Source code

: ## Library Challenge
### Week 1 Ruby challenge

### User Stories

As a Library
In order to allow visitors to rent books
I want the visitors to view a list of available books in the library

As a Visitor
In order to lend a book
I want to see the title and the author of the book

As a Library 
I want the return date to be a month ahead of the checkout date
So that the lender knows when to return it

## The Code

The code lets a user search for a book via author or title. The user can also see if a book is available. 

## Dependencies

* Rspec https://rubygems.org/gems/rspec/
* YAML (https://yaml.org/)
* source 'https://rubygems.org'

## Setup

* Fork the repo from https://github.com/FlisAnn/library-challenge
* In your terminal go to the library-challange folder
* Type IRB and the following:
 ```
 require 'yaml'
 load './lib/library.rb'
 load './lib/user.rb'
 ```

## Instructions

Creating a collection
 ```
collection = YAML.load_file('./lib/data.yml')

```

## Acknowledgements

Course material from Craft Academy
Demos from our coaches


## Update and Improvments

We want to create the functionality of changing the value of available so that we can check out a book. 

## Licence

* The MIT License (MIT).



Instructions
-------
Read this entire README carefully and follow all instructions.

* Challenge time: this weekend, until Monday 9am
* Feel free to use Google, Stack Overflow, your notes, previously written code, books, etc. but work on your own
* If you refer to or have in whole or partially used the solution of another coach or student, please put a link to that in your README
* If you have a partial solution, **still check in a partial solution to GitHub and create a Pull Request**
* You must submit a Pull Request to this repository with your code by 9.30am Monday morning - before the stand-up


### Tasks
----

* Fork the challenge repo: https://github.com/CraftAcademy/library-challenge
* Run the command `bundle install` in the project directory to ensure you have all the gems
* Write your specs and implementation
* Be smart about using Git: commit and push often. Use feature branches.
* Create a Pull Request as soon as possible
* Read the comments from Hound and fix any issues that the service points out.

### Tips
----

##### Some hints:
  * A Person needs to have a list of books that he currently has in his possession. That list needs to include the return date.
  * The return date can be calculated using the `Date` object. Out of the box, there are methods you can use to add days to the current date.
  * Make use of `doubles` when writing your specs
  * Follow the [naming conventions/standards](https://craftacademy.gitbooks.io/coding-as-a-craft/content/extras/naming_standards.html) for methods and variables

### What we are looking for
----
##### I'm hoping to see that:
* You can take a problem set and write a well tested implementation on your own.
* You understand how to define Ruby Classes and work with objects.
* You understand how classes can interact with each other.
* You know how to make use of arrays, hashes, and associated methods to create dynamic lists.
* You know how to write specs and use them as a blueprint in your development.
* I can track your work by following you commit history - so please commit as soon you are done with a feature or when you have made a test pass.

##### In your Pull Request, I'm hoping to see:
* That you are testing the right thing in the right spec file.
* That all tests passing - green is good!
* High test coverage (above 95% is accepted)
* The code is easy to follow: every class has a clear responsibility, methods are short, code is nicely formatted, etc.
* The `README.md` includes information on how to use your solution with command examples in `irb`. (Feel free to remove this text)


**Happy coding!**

□ □ □ □ □

» Activity:
Lines of the listing above that include the string "want" should each be copied.

» Response below:
I want the visitors to view a list of available books in the library
I want to see the title and the author of the book
I want the return date to be a month ahead of the checkout date
We want to create the functionality of changing the value of available so that we can check out a book. 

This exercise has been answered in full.